Start of Material provided
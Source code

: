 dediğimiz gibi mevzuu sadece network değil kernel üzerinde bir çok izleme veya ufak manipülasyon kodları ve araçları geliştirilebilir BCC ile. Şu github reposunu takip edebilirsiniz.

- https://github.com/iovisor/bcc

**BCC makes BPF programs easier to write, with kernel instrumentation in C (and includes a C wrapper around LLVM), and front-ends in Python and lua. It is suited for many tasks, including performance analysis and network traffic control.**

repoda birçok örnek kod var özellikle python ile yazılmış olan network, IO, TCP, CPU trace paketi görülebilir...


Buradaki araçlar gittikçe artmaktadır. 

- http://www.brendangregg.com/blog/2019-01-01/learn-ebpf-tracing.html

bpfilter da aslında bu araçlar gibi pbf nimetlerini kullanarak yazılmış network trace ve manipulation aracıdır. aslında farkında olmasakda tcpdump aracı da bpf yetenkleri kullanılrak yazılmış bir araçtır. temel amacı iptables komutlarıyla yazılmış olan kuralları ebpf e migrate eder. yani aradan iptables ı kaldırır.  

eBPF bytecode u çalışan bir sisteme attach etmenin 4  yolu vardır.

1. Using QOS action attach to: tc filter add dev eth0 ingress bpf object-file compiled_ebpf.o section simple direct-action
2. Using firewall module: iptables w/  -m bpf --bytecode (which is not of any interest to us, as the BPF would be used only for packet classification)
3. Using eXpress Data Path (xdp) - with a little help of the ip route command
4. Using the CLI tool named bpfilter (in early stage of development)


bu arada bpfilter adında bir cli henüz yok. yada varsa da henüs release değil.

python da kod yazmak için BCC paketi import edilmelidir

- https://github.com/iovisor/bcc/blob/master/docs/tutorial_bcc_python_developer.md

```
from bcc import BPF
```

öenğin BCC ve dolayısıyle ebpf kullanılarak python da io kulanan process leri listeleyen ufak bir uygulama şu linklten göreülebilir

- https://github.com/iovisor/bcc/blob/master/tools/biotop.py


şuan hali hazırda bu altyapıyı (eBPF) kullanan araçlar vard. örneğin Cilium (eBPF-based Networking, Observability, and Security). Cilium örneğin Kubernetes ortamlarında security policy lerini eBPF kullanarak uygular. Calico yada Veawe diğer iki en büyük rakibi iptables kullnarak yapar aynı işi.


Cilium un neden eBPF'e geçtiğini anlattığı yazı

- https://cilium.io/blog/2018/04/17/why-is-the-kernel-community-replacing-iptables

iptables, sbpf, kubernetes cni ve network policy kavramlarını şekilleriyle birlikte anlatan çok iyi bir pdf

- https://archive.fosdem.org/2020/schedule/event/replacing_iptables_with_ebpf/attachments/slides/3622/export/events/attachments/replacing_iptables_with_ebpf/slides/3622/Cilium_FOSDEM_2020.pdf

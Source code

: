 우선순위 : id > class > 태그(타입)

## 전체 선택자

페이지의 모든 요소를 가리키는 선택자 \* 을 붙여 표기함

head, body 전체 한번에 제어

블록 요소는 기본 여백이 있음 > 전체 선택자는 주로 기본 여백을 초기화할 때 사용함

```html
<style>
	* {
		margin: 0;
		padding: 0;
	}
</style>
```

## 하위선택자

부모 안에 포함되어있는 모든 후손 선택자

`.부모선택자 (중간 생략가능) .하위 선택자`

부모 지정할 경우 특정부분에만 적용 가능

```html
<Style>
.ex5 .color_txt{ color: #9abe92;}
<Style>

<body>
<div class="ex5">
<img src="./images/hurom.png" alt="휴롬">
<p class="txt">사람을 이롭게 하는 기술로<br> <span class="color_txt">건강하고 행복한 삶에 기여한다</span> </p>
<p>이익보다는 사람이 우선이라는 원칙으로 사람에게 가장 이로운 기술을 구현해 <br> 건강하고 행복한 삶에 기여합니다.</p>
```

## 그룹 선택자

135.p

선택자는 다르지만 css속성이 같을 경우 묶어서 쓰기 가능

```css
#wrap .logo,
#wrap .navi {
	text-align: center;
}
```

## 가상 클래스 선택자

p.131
End of Material provided
#### Problem requirements
Could you reproduce the lines above, from the one that holds "iptables, sbpf, kubernetes" through the last, exactly as they stand?

#### Written response
iptables, sbpf, kubernetes cni ve network policy kavramlarını şekilleriyle birlikte anlatan çok iyi bir pdf

- https://archive.fosdem.org/2020/schedule/event/replacing_iptables_with_ebpf/attachments/slides/3622/export/events/attachments/replacing_iptables_with_ebpf/slides/3622/Cilium_FOSDEM_2020.pdf

Source code

: 우선순위 : id > class > 태그(타입)

## 전체 선택자

페이지의 모든 요소를 가리키는 선택자 \* 을 붙여 표기함

head, body 전체 한번에 제어

블록 요소는 기본 여백이 있음 > 전체 선택자는 주로 기본 여백을 초기화할 때 사용함

```html
<style>
	* {
		margin: 0;
		padding: 0;
	}
</style>
```

## 하위선택자

부모 안에 포함되어있는 모든 후손 선택자

`.부모선택자 (중간 생략가능) .하위 선택자`

부모 지정할 경우 특정부분에만 적용 가능

```html
<Style>
.ex5 .color_txt{ color: #9abe92;}
<Style>

<body>
<div class="ex5">
<img src="./images/hurom.png" alt="휴롬">
<p class="txt">사람을 이롭게 하는 기술로<br> <span class="color_txt">건강하고 행복한 삶에 기여한다</span> </p>
<p>이익보다는 사람이 우선이라는 원칙으로 사람에게 가장 이로운 기술을 구현해 <br> 건강하고 행복한 삶에 기여합니다.</p>
```

## 그룹 선택자

135.p

선택자는 다르지만 css속성이 같을 경우 묶어서 쓰기 가능

```css
#wrap .logo,
#wrap .navi {
	text-align: center;
}
```

## 가상 클래스 선택자

p.131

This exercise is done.